NLP Techniques Communication

The NLP Meta-Model: Asking Better Questions

March 9, 2026 · 2 min read

“People don’t listen to me.” “It’s impossible.” “She made me angry.”

These sentences sound clear. But look closer and they’re full of gaps — missing information, hidden assumptions, and distortions that shape how we experience reality. The meta-model is NLP’s tool for spotting and gently challenging these patterns.

What Is the Meta-Model?

Developed by Richard Bandler and John Grinder in their 1975 book The Structure of Magic, the meta-model is a set of language patterns and corresponding questions designed to:

  • Recover deleted information — “Who specifically doesn’t listen?”
  • Challenge distortions — “How exactly does she make you angry?”
  • Clarify generalisations — “Always? Has there ever been an exception?”

The Three Categories

1. Deletions

When key information is left out.

  • Simple deletion: “I’m upset” → “About what specifically?”
  • Comparative deletion: “She’s better” → “Better than whom?

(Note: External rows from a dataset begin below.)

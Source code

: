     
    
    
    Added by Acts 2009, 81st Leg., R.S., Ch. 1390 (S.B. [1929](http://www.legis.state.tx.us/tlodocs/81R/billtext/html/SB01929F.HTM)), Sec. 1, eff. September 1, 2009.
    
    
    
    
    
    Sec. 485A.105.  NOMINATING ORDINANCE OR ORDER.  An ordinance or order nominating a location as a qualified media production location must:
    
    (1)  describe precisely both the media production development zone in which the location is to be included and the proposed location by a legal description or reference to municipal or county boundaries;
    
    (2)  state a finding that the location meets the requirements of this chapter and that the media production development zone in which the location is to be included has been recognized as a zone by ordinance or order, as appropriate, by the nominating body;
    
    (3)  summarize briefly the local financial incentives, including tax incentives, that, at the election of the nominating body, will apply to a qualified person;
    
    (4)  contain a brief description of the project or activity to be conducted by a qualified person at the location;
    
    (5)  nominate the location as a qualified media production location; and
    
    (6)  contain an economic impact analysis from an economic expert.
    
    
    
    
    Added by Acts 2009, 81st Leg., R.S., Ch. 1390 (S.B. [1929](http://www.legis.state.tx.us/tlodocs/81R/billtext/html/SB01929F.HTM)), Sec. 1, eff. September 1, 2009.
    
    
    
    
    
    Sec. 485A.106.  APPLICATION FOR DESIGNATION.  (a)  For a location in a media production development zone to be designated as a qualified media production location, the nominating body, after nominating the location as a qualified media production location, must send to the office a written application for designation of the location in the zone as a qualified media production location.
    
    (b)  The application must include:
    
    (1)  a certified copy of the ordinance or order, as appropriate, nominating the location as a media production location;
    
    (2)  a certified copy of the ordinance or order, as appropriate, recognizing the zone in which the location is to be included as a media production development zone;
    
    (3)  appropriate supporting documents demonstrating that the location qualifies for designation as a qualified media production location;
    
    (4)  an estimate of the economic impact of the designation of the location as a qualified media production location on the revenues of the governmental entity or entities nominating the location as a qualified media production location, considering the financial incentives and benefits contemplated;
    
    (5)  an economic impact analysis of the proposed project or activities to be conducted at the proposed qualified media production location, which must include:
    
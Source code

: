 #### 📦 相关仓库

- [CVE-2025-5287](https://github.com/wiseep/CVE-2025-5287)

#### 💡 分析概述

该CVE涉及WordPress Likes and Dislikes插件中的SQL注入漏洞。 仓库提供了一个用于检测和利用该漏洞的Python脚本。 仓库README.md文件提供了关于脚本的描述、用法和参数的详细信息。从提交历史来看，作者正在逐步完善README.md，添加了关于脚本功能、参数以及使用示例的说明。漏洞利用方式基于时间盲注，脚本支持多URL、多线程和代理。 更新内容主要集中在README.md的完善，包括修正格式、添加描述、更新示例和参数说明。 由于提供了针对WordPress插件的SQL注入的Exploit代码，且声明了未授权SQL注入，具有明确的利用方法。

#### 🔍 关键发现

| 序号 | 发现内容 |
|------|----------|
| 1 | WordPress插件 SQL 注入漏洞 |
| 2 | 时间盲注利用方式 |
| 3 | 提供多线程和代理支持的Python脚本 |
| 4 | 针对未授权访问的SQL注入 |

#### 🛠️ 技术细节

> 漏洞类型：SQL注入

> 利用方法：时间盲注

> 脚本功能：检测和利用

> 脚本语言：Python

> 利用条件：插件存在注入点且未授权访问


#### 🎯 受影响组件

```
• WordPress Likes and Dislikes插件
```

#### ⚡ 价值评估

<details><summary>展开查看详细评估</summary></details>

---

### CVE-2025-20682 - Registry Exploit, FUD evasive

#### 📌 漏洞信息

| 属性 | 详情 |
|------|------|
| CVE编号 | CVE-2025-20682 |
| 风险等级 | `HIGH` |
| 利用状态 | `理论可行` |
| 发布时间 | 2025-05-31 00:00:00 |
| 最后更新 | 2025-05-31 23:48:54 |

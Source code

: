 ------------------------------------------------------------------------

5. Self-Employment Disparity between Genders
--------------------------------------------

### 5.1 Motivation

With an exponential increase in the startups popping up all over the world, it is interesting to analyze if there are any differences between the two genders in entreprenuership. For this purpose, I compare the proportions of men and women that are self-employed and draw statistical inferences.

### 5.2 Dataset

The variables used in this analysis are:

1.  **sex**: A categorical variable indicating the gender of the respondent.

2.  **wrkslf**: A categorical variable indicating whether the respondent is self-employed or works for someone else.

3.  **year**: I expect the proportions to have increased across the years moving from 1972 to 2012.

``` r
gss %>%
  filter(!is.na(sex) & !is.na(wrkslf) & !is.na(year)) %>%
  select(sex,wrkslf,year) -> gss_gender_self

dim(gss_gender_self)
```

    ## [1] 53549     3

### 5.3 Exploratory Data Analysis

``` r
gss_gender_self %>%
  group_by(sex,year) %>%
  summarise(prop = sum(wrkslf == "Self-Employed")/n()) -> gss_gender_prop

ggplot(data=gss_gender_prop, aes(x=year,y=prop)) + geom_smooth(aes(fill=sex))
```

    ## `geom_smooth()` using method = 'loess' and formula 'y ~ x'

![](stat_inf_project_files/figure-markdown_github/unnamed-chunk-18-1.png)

At what?”
  • Unspecified verb: “He hurt me” → “How specifically did he hurt you?”

2. Distortions

When information is reshaped or misrepresented.

  • Mind reading: “He thinks I’m stupid” → “How do you know what he thinks?”
  • Cause-effect: “The weather makes me depressed” → “How does weather cause depression for you?”
  • Complex equivalence: “She didn’t call, so she doesn’t care” → “How does not calling mean not caring?”